— EXERCISE DIRECTIONS —
Determine the number of lines in the data below that contain the string "from", and respond with that number alone.

Stored data:
= = = =

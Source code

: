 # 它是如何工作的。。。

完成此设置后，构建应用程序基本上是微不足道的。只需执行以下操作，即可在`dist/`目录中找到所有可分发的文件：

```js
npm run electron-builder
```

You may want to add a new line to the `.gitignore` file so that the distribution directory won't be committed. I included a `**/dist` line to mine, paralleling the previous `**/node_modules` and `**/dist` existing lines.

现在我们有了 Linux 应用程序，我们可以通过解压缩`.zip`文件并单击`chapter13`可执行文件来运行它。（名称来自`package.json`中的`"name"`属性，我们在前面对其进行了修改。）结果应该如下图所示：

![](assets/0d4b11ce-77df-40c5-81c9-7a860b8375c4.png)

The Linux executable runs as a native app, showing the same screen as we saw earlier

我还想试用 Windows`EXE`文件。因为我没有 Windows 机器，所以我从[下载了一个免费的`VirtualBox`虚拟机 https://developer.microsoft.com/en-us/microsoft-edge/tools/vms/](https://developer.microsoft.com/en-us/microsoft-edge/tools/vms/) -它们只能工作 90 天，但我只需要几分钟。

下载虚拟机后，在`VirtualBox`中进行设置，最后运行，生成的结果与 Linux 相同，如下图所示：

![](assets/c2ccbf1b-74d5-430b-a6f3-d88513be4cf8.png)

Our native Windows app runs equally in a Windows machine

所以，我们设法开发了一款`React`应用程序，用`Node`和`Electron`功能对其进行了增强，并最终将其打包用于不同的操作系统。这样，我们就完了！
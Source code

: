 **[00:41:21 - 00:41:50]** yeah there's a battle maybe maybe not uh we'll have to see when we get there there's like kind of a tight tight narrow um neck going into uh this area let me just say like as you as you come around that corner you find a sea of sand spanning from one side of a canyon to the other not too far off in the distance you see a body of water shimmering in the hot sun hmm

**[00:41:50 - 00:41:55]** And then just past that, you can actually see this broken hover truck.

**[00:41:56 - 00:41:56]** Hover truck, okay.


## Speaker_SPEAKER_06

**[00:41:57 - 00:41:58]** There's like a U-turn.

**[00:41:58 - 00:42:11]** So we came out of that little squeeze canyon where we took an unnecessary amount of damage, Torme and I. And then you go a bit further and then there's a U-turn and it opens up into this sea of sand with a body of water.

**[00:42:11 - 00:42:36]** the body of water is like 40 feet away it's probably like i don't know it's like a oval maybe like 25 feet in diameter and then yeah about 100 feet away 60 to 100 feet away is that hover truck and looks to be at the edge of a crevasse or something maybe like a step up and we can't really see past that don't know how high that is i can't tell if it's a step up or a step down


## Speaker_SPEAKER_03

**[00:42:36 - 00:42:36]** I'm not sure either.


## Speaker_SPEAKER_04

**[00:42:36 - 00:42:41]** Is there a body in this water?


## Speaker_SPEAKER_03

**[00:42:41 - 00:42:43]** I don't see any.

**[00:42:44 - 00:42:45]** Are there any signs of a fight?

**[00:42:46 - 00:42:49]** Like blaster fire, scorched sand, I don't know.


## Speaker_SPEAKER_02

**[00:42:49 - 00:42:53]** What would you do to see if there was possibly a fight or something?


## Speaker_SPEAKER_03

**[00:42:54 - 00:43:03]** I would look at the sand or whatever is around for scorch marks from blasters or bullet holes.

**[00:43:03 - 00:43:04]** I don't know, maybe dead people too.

= = = =

— EXPECTED ANSWER —
2